Сразу после восхода солнца дон Федерико разослал своих людей на конях искать такие бальзовые деревья, к которым можно было до-браться по тропе. Мы с Германом и самим доном Федерико также составили отряд разведчиков и довольно скоро нашли прогалину со старым деревом, о котором знал наш хозяин. Этот великан намного возвышался над окружающими деревьями и имел до трех футов в поперечнике. Согласно полинезийскому обычаю мы, прежде чем приступить к рубке, окрестили дерево, присвоив ему имя Ку, в честь полинезийского божества южноамериканского происхождения. После этого я взмахнул топором и вогнал его изо всей силы в древесину, так что только гул пошел по лесу. Но рубить сырое бальзовое дерево было почти то же, что стучать тупым колуном по пробке, — топор буквально отскакивал назад, и Герману очень скоро пришлось сменить меня. Так мы и работали, сменяя друг друга и обливаясь потом в тропической жаре.

К полудню Ку стоял словно петух на одной ноге, встряхивая кроной при каждом ударе. Вскоре он зашатался и повалился с тяжелым грохотом наземь, срывая с других деревьев ветки и толстые сучья. Мы очистили ствол и стали снимать кору зигзагами, на индейский лад. Вдруг Герман уронил топор и подскочил в воздух, схватившись рукой за икру, словно исполнял воинственный полинезийский танец. Прямо из штанины вывалился блестящий муравей величиной со скорпиона и с длинным жалом на конце тела.

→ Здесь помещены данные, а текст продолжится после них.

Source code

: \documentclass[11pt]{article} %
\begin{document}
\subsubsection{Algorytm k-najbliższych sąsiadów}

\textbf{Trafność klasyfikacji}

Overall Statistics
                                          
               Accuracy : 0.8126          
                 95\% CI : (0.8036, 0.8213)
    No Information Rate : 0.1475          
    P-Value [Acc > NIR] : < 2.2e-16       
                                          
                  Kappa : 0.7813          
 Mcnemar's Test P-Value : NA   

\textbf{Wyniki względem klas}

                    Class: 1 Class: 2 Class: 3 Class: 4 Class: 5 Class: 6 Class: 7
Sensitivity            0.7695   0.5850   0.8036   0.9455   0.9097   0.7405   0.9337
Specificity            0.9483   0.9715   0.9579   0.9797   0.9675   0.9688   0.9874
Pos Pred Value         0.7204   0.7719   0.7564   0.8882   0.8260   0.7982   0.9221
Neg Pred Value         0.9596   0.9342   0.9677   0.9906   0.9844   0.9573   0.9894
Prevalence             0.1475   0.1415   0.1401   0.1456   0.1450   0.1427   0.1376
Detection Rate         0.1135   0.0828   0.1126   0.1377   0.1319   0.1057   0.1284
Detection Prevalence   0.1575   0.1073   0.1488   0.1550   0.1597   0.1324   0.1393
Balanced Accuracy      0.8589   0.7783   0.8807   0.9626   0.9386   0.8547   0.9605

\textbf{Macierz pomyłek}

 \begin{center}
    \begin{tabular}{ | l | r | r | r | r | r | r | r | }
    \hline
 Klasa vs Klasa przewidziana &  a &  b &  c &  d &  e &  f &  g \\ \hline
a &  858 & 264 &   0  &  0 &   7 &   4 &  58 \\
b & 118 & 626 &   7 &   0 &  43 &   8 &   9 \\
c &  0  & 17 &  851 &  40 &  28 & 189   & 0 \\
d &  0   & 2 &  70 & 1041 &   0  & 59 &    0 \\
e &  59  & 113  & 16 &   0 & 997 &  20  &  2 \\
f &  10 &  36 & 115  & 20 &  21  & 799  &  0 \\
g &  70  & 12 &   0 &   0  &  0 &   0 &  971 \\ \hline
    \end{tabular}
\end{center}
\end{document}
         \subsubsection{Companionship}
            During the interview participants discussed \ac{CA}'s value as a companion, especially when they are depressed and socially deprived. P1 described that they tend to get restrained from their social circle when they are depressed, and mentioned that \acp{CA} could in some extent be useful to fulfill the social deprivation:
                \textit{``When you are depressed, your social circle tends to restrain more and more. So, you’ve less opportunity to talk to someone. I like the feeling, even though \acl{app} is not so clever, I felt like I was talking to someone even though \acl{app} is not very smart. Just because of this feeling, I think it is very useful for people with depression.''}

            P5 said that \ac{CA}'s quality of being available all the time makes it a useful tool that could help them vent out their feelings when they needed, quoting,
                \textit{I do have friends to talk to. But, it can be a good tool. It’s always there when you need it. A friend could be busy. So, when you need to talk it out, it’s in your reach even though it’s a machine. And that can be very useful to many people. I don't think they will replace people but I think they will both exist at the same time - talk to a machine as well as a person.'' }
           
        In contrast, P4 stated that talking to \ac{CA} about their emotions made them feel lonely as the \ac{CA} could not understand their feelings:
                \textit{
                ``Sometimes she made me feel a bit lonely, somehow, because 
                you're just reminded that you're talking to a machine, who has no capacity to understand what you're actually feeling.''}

Мы еле смогли раздавить его каблуками, такой плотный панцырь покрывал всё тело муравья.

— Конго,[23]— объяснил дон Федерико сочувственно. — Эта тварь похуже скорпиона, но для здорового человека серьезной опасности не представляет.

Несколько дней Герман ходил распухший и деревянный, но был тем не менее в состоянии разъезжать вместе с нами верхом по лесу в поисках новых бальзовых деревьев. Время от времени из дебрей доносились треск и грохот и по земле передавался глухой гул. Дон федерико удовлетворенно кивал: метисы повалили очередного великана. В течение недели к Ку присоединились Кане, Кама, Ило, Маури, Ра, Ранги, Папа, Таранга, Кура, Кукара и Хити, — в общей сложности двенадцать мощных стволов, названных в честь героев полинезийских преданий, чьи имена пришли на острова через океан из Перу во времена Тики. Затем мы протащили блестящие от проступившего сока брёвна сквозь джунгли, сначала лошадьми, а на последнем отрезке — с помощью имевшегося у дона Федерико трактора, который вытянул их на крутой берег реки около бунгало.

.

                                                                    Мы очистили ствол и стали снимать кору зигзагами.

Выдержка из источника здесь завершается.